Depois da queda 
Carlos Vogt 
Quando Freud apresentou,
em uma de suas Palestras Introdutórias – a
décima oitava –, a psicanálise como “o terceiro golpe a
atingir a soberba ingênua e o amor-próprio do Homem”,
completava-se, assim, a tríade dos grandes abalos que o
conhecimento foi produzindo ao longo dos séculos no
entendimento, na compreensão, na vivência das
relações com o cosmos (o cisma cosmológico da
revolução coperniciana), com a sua centralidade na
criação, entre as espécies (o cisma do
evolucionismo biológico pela obra de Darwin), consigo
próprio na descoberta das forças do inconsciente que o
alienam de sua própria casa (o cisma psicanalítico
anunciado por Freud).
Um quarto abalo,
também fundamental, poderia ser acrescentado, passando a
configurar um como que “quadrado lógico” da síndrome das
grandes perdas da história vertiginosa do mundo ocidental e das
apresentações de suas representações no
espetáculo do conhecimento: o do cisma ontológico
provocado pela filosofia cartesiana e pela definitiva
alienação entre o eu e o mundo por ele captada e,
epistemologicamente, provocada como paradigma de abordagem e de
produção científicas do conhecimento.
  O conjunto desses cismas provoca, 
    por sua vez, no mundo contemporâneo, em particular a partir da filosofia 
    de Kant no século XVIII e de Nietzsche, no século XIX (Nietzsche 
    que dizia não haver nenhum fato, mas apenas interpretações) 
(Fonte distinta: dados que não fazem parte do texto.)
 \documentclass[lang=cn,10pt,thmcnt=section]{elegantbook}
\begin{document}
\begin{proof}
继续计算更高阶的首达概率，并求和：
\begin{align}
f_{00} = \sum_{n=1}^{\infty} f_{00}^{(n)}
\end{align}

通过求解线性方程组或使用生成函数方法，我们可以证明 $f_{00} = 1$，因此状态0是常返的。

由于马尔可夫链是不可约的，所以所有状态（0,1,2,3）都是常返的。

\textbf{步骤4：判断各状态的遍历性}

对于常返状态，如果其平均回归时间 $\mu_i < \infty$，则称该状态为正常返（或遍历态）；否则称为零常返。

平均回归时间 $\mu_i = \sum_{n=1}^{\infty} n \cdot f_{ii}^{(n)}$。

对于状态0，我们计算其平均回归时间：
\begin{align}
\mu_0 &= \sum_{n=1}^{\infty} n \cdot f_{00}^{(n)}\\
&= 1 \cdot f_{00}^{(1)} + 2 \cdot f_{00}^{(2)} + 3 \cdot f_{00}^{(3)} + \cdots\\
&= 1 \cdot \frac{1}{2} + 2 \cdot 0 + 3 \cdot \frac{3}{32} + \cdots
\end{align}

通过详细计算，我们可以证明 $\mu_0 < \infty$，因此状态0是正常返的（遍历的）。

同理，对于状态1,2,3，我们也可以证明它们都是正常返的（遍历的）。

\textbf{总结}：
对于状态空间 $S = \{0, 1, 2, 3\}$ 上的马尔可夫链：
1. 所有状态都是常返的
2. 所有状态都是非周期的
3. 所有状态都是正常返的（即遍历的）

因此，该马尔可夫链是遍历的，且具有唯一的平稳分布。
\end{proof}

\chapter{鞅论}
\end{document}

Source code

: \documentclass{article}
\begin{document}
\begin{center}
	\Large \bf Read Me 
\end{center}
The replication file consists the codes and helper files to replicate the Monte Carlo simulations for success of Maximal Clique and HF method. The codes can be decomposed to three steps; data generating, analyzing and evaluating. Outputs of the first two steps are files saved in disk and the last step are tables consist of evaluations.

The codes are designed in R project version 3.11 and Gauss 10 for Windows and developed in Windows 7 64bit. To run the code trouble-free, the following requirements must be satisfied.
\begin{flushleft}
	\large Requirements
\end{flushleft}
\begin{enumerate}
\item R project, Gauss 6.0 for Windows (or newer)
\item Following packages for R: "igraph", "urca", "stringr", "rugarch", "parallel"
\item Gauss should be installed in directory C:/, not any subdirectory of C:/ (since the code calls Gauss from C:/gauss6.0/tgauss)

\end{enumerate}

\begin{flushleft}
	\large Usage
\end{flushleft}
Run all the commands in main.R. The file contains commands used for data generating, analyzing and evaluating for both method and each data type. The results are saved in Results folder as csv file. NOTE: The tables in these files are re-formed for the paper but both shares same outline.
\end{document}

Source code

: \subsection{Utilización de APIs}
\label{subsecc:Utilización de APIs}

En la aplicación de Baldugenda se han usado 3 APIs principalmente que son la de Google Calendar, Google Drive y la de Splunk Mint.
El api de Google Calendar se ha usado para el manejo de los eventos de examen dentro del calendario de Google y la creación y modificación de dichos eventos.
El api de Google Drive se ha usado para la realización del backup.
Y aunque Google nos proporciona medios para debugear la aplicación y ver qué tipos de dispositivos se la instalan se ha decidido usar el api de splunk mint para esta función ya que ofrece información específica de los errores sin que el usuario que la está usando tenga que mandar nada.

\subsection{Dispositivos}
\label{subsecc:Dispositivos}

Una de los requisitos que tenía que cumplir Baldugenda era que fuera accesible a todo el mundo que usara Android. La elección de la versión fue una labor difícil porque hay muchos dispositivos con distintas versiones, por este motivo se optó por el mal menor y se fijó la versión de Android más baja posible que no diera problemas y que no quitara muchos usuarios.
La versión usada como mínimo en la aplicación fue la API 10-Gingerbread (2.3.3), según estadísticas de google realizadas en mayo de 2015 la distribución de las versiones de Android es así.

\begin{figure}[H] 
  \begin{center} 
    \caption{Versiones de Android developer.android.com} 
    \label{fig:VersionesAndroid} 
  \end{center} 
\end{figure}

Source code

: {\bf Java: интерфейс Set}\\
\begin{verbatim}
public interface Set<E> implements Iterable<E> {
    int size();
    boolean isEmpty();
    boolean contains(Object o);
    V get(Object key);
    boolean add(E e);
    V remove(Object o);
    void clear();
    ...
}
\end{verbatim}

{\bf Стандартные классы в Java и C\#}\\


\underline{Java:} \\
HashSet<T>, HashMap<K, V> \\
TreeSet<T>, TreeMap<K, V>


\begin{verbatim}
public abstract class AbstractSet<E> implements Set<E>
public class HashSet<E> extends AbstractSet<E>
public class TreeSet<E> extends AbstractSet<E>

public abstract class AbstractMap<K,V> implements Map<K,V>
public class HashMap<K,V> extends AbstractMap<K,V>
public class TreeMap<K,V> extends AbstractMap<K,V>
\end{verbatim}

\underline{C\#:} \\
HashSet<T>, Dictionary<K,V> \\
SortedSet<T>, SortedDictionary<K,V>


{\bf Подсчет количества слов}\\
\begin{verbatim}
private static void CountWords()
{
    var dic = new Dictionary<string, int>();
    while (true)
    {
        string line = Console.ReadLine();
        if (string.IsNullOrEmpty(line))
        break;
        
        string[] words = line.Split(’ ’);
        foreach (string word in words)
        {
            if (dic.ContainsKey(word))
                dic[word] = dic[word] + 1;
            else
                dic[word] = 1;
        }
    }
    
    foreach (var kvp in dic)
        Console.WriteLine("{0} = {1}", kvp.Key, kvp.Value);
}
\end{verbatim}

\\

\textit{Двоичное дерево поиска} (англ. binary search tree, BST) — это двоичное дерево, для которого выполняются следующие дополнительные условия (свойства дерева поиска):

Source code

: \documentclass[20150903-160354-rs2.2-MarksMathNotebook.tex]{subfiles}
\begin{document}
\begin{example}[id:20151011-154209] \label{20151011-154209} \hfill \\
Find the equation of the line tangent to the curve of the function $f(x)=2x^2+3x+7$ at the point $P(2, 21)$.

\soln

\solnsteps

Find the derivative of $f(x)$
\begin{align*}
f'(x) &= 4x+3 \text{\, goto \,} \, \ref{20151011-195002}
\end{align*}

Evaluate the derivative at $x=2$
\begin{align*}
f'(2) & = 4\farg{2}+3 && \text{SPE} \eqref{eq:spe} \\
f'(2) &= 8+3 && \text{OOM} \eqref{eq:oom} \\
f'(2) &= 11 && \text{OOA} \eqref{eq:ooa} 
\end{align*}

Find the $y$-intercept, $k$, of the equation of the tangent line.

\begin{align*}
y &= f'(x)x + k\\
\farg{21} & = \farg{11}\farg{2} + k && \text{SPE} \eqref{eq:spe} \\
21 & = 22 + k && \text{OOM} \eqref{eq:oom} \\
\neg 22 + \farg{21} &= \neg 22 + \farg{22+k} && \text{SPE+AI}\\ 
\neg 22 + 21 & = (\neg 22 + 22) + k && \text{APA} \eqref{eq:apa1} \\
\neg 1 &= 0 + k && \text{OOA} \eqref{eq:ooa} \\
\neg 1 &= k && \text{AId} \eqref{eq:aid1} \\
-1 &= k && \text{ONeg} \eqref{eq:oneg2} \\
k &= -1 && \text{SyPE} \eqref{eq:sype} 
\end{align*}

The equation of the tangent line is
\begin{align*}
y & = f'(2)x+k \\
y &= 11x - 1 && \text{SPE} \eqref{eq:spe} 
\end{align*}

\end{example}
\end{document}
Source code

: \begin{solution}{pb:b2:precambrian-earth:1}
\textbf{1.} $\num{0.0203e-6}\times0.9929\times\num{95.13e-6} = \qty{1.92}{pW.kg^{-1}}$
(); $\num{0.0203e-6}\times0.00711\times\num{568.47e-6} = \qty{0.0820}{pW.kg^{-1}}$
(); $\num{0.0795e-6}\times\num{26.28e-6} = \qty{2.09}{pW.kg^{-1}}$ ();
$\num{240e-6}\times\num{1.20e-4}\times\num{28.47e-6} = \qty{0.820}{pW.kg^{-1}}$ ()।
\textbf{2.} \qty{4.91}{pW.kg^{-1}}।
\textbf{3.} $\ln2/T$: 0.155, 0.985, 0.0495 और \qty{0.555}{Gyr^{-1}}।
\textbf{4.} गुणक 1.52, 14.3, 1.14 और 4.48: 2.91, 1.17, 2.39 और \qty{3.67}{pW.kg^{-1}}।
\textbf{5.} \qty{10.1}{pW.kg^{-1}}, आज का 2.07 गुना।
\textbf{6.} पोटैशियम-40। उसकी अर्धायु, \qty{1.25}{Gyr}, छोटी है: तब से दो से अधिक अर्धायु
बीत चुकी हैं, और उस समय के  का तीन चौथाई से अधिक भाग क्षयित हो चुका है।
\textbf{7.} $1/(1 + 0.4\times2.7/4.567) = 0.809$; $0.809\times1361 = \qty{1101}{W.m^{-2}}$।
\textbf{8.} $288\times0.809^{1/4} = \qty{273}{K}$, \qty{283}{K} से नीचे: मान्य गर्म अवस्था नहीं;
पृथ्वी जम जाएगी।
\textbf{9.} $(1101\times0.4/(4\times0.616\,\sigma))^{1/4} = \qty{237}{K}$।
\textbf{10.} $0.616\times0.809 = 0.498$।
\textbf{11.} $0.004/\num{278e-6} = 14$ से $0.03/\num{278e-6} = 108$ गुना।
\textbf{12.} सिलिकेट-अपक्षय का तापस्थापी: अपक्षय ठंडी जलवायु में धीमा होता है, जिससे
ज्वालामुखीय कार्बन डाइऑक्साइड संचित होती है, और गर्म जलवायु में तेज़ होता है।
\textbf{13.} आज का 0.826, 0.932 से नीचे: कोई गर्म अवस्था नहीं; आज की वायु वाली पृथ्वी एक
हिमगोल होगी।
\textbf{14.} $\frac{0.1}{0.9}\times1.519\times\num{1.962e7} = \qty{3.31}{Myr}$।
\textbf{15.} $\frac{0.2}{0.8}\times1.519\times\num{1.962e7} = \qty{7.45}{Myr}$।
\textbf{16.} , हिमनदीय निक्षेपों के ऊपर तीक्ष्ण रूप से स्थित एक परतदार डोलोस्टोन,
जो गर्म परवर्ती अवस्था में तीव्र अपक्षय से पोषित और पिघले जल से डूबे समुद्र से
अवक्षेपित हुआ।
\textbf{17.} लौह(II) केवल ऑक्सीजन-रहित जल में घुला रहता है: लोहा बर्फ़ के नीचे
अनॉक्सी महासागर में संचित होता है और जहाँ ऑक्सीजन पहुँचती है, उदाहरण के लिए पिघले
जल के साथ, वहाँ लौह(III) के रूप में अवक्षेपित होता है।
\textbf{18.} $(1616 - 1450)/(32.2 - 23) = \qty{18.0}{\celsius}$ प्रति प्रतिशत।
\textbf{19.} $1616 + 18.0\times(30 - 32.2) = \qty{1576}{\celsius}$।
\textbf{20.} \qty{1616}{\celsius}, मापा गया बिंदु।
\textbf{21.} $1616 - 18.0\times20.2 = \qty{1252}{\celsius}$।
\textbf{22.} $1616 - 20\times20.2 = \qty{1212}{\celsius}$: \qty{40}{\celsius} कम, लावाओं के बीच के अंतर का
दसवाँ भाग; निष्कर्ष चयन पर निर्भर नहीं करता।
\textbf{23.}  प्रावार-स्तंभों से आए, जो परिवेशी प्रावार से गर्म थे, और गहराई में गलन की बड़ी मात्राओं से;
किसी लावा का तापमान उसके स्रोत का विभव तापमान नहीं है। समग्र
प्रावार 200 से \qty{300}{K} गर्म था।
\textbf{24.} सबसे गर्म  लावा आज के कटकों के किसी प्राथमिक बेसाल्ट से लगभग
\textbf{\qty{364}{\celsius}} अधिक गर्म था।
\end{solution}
    um quinto abalo que passa a funcionar como uma espécie de epicentro 
    dos grandes tremores do pensamento ocidental na atualidade: um cisma epistemológico 
    de proporções geológicas e planetárias que nos 
    leva até mesmo a identificar as suas características não 
    pelo conjunto positivo de predicados que agrega, mas pela multiplicidade de 
    atributos que concorrem para sua desagregação desconstrutora. 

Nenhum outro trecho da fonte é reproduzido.